Exercise materials:
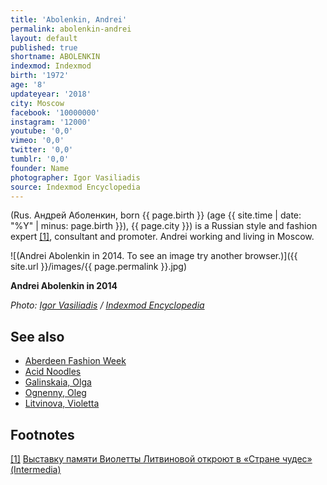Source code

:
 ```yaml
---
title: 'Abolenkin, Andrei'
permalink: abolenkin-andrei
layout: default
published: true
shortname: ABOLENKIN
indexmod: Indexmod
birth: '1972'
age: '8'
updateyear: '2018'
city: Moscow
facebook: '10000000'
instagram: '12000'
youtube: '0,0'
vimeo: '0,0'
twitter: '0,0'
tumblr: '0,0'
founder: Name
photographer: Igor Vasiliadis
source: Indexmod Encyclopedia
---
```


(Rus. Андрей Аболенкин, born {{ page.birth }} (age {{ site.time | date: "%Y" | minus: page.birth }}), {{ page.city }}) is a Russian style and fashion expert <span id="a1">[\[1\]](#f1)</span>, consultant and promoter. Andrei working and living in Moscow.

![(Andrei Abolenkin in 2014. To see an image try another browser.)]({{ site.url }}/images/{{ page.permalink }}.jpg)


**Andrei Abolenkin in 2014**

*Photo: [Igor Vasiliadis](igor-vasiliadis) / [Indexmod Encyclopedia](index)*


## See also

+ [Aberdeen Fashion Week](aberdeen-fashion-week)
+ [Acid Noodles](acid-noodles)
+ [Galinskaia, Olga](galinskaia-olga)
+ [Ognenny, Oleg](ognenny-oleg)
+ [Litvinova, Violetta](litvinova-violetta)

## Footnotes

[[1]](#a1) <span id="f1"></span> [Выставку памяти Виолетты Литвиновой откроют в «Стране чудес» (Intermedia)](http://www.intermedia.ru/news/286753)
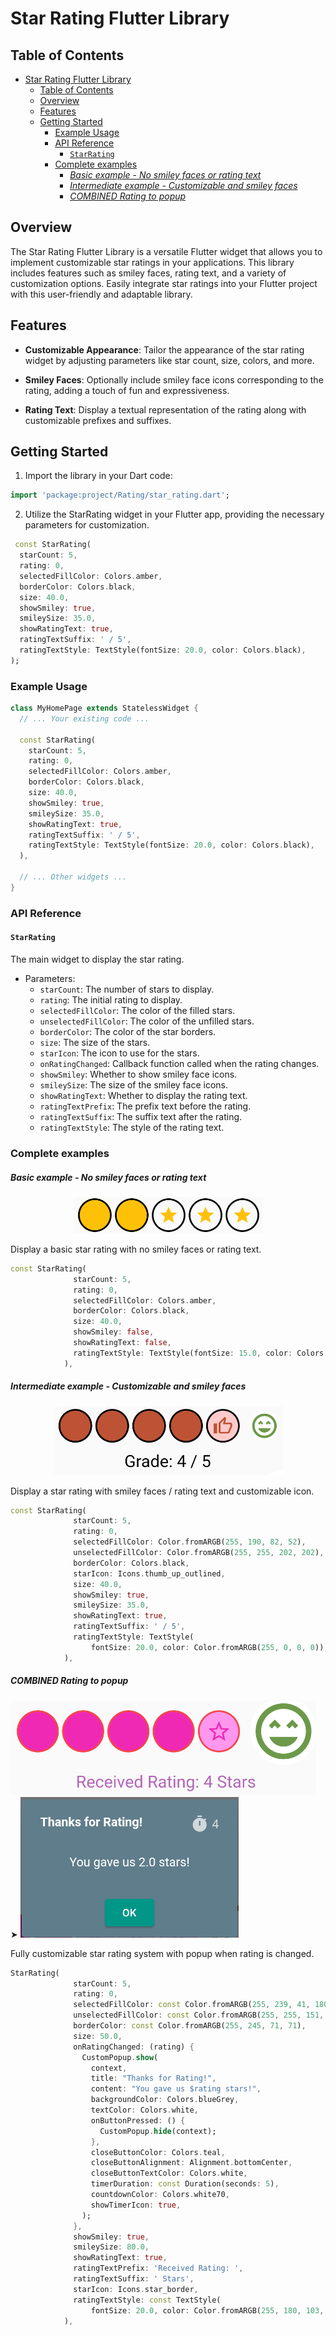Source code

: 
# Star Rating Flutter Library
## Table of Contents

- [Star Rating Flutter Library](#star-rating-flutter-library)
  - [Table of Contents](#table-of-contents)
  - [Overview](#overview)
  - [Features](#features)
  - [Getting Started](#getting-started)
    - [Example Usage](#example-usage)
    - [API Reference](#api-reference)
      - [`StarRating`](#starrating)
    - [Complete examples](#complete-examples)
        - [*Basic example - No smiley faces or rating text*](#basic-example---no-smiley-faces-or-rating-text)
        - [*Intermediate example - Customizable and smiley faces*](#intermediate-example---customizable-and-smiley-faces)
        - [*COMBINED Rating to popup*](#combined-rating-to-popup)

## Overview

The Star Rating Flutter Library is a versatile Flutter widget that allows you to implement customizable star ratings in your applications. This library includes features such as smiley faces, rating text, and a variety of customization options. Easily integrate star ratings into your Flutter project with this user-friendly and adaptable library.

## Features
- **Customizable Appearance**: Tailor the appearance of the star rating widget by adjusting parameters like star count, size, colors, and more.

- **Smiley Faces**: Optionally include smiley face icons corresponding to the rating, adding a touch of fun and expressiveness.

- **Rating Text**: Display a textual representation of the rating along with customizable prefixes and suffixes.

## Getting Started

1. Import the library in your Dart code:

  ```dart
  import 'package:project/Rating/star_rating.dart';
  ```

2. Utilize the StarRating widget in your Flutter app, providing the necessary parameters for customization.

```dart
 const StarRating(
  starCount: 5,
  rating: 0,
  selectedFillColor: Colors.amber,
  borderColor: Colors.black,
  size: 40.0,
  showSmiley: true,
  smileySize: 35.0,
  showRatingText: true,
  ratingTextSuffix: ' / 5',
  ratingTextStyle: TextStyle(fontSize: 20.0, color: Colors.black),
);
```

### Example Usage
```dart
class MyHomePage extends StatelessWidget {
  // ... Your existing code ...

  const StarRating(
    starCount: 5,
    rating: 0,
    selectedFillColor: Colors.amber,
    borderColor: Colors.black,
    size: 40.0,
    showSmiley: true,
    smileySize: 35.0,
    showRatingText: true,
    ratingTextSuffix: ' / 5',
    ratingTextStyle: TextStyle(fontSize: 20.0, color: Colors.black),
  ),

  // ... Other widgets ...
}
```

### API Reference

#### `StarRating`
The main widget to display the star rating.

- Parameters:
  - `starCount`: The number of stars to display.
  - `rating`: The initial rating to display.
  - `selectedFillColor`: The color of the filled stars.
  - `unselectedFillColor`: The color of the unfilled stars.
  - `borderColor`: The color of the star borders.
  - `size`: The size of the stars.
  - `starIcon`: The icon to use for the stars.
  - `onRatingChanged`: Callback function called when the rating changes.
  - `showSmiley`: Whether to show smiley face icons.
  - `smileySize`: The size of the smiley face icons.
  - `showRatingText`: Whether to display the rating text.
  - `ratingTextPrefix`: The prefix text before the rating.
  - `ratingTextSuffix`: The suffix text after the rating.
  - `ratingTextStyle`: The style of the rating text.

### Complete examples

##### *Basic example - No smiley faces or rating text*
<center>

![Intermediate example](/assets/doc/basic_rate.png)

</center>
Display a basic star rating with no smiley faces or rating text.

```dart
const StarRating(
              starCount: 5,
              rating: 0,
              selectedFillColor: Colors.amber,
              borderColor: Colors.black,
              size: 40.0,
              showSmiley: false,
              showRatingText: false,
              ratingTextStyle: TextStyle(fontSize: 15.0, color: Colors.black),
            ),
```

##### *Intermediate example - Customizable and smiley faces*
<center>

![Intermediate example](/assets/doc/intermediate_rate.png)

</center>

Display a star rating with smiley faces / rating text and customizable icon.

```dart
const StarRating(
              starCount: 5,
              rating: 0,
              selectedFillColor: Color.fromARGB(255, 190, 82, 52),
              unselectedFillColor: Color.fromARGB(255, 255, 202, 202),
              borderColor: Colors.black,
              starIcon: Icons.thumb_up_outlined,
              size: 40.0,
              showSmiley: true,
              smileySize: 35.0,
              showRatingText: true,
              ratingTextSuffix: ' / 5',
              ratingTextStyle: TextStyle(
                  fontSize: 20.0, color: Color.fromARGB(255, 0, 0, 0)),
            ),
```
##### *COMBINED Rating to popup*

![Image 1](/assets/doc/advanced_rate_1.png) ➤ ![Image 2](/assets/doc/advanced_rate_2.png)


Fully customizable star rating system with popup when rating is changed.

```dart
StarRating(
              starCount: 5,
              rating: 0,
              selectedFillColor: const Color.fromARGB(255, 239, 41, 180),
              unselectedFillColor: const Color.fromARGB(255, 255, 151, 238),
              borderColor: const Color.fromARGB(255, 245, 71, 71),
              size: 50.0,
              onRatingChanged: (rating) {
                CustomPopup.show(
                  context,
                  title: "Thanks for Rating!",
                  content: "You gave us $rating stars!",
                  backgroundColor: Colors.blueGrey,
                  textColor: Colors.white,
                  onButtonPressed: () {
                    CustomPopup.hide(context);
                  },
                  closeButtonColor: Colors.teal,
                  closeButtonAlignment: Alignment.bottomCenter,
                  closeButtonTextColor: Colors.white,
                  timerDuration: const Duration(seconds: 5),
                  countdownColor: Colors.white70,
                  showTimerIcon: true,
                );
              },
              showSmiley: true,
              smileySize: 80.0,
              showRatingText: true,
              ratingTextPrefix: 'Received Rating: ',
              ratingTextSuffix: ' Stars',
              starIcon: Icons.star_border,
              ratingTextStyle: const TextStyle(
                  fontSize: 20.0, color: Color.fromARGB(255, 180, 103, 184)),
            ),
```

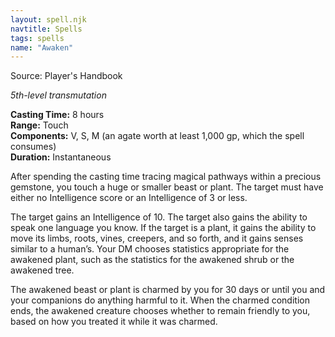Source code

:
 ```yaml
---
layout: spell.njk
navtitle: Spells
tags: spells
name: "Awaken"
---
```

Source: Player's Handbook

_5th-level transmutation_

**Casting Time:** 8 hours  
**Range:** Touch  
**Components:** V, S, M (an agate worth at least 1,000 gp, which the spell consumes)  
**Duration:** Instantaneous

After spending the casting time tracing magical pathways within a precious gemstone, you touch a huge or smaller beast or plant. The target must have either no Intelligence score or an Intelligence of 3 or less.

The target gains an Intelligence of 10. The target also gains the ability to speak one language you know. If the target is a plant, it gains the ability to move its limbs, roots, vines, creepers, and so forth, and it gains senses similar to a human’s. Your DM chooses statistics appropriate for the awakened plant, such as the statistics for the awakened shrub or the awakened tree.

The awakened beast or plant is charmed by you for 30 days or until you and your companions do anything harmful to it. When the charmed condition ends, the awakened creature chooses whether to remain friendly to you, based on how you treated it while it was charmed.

What to work on:
If a line in the records above contains the word "Moscow", copy it.

Task response:
city: Moscow
(Rus. Андрей Аболенкин, born {{ page.birth }} (age {{ site.time | date: "%Y" | minus: page.birth }}), {{ page.city }}) is a Russian style and fashion expert <span id="a1">[\[1\]](#f1)</span>, consultant and promoter. Andrei working and living in Moscow.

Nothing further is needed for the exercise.